##### Data to use

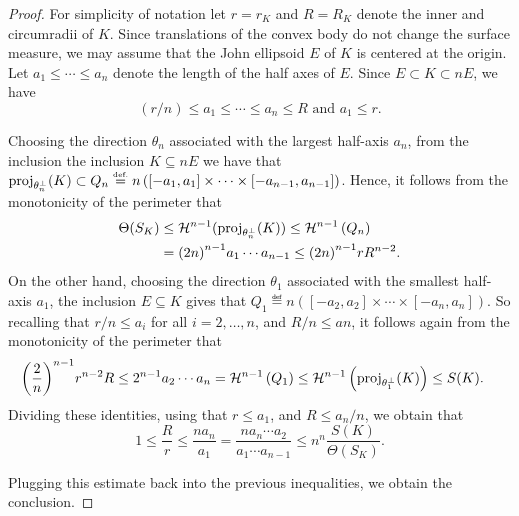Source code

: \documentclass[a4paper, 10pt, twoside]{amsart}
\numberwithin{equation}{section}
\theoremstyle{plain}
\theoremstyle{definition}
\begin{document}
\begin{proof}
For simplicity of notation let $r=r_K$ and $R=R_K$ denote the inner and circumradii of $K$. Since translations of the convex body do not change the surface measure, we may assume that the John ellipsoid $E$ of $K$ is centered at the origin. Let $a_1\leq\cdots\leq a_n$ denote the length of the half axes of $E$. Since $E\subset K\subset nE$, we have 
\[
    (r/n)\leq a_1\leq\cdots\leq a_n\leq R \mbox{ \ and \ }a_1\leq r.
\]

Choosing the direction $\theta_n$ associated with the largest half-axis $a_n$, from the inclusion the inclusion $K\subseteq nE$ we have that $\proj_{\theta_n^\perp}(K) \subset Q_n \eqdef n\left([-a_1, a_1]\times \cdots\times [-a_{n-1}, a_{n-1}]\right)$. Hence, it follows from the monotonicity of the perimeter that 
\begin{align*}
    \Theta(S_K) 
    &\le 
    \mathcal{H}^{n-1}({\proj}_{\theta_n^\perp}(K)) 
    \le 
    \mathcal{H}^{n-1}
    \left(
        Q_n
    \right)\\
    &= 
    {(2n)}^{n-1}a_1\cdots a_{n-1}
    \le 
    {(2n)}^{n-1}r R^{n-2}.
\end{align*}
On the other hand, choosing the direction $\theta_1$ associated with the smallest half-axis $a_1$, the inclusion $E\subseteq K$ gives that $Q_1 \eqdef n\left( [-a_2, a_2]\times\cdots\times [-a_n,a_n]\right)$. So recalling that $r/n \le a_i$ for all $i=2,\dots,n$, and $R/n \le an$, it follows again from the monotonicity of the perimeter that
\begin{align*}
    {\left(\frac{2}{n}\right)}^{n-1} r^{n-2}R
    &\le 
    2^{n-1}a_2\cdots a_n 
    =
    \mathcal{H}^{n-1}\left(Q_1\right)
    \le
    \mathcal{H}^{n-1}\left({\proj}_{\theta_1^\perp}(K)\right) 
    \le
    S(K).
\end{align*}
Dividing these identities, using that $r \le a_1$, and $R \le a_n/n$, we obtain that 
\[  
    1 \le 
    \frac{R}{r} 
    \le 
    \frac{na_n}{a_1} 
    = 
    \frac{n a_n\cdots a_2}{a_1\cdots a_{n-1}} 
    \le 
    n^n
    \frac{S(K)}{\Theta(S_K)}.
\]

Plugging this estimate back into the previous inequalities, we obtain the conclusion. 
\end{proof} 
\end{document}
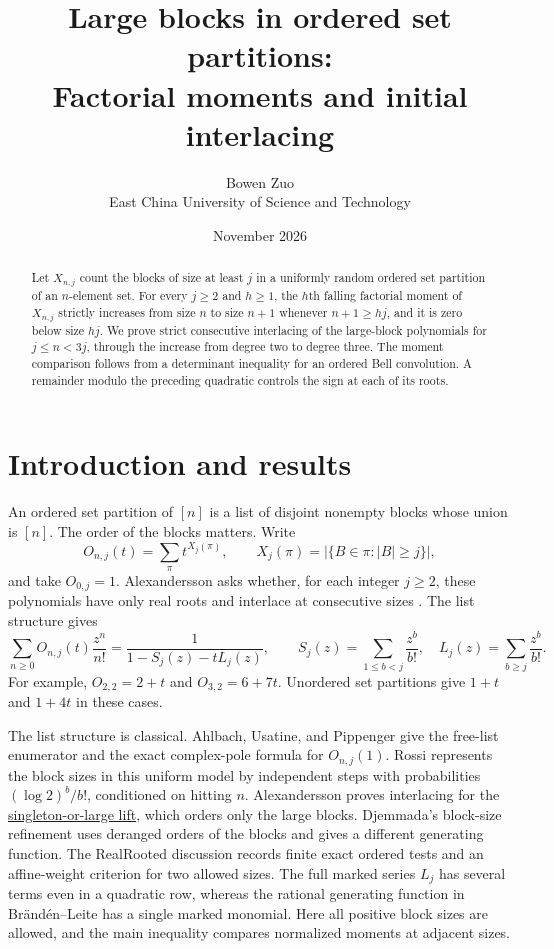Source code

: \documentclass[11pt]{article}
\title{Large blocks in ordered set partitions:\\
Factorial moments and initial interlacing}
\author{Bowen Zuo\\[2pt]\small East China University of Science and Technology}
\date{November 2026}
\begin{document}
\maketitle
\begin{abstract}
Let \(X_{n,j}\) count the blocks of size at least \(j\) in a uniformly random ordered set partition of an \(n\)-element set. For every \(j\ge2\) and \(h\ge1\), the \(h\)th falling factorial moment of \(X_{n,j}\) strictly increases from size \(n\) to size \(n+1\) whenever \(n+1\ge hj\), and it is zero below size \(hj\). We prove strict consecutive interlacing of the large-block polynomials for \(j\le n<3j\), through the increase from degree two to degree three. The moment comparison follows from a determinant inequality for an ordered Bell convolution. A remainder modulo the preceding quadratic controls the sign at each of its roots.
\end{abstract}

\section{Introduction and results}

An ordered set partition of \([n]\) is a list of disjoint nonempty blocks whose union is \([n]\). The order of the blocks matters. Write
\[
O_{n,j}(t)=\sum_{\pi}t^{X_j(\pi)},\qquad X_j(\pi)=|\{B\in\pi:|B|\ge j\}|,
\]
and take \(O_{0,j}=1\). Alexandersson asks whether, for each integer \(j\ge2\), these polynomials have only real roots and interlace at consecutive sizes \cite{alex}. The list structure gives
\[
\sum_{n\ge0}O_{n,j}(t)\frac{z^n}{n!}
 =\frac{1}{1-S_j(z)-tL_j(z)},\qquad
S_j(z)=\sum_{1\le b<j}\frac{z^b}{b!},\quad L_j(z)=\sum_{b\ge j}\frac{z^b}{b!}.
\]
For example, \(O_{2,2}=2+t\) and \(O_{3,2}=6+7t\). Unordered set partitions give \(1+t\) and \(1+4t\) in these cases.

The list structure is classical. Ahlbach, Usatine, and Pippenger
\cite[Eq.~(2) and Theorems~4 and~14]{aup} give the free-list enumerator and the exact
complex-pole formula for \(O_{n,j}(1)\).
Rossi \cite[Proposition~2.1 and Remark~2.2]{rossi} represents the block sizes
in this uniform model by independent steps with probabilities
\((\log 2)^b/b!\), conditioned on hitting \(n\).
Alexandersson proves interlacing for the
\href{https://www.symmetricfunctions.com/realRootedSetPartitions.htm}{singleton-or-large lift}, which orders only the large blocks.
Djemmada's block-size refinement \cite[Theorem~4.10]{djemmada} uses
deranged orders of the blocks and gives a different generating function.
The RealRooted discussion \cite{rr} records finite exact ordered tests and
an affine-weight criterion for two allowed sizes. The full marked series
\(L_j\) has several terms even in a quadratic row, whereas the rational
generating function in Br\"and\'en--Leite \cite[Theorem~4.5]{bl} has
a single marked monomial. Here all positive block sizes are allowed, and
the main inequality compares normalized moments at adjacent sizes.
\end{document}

##########

The problem: The lines to copy run from the one containing "Djemmada's block-size refinement" through the last line above. Copy them exactly and include nothing else.

Reply:
Djemmada's block-size refinement \cite[Theorem~4.10]{djemmada} uses
deranged orders of the blocks and gives a different generating function.
The RealRooted discussion \cite{rr} records finite exact ordered tests and
an affine-weight criterion for two allowed sizes. The full marked series
\(L_j\) has several terms even in a quadratic row, whereas the rational
generating function in Br\"and\'en--Leite \cite[Theorem~4.5]{bl} has
a single marked monomial. Here all positive block sizes are allowed, and
the main inequality compares normalized moments at adjacent sizes.
\end{document}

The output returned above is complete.